Now I know I’ve written before about how much I love New York City, I think I must have lived there in a past life or something. You can just feel the moving energy of the city everywhere you go. This time it was no different, despite the fact that it was winter. On top of the Whitney, I got to see the MoMA for the first time ever (I know, slightly shameful that I was a MoMA virgin. But no more!) and see van Gogh’s ‘Starry Night’ and Andrew Wyeth’s ‘Christina’s World’ in person. So wonderful. Why they have ‘Christina’s World’ in a busy thru-way hallway though I have no idea. That painting deserves respect and a spot in an actual room, gosh darnit! 🙂 Ok enough ranting…

Close up of 'The Starry Night'. I loved seeing the raw canvas in the top corner. But all around holy wow. Love this painting

The workshop itself was structured very similarly to the painting workshop that I did with Steven in 2015. He demoed almost every day, and he lectured almost every day too. The rest of the time we spent working with the model. He covered drawing the head quite a bit, and made sure that we understood the structure of it. In general he emphasized the importance of looking at the image as a whole, and then breaking it down to the individual parts. He also stressed the importance of thinking about the head/figure from the inside out.

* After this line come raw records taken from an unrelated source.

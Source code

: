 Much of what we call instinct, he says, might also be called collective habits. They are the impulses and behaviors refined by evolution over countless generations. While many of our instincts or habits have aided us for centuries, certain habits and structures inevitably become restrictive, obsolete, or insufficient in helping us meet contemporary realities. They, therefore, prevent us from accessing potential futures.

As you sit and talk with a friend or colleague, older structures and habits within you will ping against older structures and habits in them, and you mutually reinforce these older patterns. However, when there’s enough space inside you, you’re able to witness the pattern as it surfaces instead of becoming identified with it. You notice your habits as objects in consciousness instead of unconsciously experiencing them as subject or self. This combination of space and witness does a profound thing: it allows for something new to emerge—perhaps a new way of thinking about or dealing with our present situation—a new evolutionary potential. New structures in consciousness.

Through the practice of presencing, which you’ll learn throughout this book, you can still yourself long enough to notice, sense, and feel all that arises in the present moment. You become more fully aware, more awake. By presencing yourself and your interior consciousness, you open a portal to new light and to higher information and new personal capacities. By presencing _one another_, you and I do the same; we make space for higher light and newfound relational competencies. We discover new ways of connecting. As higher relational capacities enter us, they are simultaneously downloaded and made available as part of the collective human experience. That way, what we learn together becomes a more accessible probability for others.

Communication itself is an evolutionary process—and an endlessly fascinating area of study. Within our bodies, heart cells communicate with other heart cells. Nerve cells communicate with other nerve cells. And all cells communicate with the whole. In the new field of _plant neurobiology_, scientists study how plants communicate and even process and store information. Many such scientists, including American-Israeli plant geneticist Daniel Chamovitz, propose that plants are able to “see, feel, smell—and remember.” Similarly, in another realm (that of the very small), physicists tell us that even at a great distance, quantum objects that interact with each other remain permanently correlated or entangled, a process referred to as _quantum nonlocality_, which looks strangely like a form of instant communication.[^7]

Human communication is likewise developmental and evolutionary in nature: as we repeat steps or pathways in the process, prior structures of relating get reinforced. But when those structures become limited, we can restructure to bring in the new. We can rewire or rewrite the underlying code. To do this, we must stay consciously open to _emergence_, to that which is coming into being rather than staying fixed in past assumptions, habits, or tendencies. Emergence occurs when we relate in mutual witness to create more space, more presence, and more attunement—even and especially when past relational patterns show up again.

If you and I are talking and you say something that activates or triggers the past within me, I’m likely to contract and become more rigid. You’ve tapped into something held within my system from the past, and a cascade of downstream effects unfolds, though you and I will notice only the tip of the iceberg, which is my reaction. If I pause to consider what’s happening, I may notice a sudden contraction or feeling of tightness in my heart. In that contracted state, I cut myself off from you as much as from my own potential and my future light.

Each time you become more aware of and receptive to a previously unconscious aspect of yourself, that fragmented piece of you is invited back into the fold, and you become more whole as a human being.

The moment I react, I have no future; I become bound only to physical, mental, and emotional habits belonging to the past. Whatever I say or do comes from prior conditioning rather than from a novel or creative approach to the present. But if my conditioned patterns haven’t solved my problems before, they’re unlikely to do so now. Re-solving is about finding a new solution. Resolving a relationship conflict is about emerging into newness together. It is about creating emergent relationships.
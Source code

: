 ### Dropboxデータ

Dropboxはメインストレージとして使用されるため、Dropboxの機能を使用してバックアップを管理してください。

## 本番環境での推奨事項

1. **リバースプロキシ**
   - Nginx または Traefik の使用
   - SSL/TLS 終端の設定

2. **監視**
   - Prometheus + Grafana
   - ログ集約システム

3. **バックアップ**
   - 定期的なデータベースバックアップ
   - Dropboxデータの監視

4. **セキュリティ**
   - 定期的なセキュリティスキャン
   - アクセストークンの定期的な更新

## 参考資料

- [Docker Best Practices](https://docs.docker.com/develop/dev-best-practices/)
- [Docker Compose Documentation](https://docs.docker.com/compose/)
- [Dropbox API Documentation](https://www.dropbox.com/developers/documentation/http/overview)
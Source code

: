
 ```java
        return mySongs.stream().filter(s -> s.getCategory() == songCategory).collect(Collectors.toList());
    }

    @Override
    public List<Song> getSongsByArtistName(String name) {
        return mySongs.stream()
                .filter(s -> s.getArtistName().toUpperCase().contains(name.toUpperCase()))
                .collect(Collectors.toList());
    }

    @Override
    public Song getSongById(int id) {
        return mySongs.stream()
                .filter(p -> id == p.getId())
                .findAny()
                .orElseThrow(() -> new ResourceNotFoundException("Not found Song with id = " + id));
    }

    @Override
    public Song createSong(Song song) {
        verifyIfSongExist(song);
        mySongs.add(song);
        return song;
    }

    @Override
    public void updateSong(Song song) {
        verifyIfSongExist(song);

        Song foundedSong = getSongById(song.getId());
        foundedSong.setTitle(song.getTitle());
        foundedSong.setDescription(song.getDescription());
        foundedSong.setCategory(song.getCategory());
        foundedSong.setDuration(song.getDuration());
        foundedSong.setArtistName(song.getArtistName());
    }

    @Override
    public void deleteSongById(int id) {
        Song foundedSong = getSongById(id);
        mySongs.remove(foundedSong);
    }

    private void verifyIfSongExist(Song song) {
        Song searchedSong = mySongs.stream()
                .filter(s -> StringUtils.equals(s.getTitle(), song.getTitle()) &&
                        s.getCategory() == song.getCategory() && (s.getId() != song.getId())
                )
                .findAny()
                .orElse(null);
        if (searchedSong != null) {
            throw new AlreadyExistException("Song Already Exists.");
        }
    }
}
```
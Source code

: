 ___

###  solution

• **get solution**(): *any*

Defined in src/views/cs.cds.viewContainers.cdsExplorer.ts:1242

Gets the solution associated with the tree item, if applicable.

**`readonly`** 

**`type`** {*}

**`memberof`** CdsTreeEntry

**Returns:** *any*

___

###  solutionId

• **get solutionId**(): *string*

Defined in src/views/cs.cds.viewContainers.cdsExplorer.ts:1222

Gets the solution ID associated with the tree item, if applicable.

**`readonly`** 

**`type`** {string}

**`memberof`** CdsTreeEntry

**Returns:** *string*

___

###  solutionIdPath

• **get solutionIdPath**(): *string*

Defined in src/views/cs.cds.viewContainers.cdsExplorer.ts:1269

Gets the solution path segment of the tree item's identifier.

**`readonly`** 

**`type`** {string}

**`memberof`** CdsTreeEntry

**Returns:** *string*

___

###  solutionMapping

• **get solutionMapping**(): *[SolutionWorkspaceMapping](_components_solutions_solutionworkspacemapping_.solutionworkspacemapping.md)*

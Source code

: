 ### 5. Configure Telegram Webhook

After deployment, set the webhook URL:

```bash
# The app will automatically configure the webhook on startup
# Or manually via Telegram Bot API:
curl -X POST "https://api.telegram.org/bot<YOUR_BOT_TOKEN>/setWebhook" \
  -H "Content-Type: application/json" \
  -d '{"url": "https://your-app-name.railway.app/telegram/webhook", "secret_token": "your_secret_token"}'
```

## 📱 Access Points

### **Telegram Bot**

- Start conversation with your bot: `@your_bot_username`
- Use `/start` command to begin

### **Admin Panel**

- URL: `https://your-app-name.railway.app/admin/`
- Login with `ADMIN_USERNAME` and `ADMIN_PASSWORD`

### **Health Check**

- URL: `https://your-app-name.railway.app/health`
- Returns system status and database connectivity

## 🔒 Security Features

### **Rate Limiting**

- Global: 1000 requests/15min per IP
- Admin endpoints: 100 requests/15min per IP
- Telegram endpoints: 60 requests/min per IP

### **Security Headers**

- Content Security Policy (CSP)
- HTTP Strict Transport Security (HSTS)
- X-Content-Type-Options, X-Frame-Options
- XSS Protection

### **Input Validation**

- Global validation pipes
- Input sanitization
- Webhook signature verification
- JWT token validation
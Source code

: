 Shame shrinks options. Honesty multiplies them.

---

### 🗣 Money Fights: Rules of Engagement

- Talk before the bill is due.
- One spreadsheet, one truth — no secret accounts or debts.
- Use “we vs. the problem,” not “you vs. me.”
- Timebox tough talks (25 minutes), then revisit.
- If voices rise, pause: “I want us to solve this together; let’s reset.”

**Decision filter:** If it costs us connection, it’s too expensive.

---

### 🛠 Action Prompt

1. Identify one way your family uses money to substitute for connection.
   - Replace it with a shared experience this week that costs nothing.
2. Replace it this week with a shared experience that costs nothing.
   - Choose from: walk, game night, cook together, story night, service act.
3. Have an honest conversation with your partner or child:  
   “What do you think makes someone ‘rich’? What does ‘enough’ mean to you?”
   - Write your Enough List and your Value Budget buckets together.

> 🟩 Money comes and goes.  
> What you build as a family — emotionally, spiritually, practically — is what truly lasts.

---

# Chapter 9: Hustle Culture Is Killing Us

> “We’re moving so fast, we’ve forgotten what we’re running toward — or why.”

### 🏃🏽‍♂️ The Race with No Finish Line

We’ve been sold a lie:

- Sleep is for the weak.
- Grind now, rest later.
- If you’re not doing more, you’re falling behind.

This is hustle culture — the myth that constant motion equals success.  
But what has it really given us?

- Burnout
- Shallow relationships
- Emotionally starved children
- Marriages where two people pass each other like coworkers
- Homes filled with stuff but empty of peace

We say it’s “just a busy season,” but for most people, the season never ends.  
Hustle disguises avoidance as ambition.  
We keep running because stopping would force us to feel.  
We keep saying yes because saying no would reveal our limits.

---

Another interesting thing that he talked about was how he kept his drawing and his painting separate. Where a lot of artists (many if not most?) will do some sort of preparatory drawings for their paintings, whether it be a quickly sketched or a detailed one, he does not. The drawing is done typically to be able to inform their painting. Steven treats a drawing as its own finished piece. My own method has been to do prep drawings and sketches before painting something, only because it helps me establish what looks good for a composition, and set down the basic shapes of the figure/portrait/object. But I rarely do a drawing purely as its own finished piece. In a sense I think that Steven shoots from the hip with his painting. Shooting from a highly educated and informed hip that is, and he doesn’t need to do prep drawings. He showed us a bunch of drawings from his high school and college days that he had taken from his parents house. The amount of practice and work he did at such a young age was evident, and it made sense how he has now become such a draughtsman powerhouse. A powerhouse that with such a deep pool of ability that he now can just paint ‘from the hip’. While lecturing he quoted a historical artist saying that too much preparatory drawing for a painting is like eating too much bread before the main course. Once he said that it totally made sense 🙂

Steven's drawing in silverpoint
Steven's drawings illustrating structure of the head
Steven's demo from day one (stabilo and graphite)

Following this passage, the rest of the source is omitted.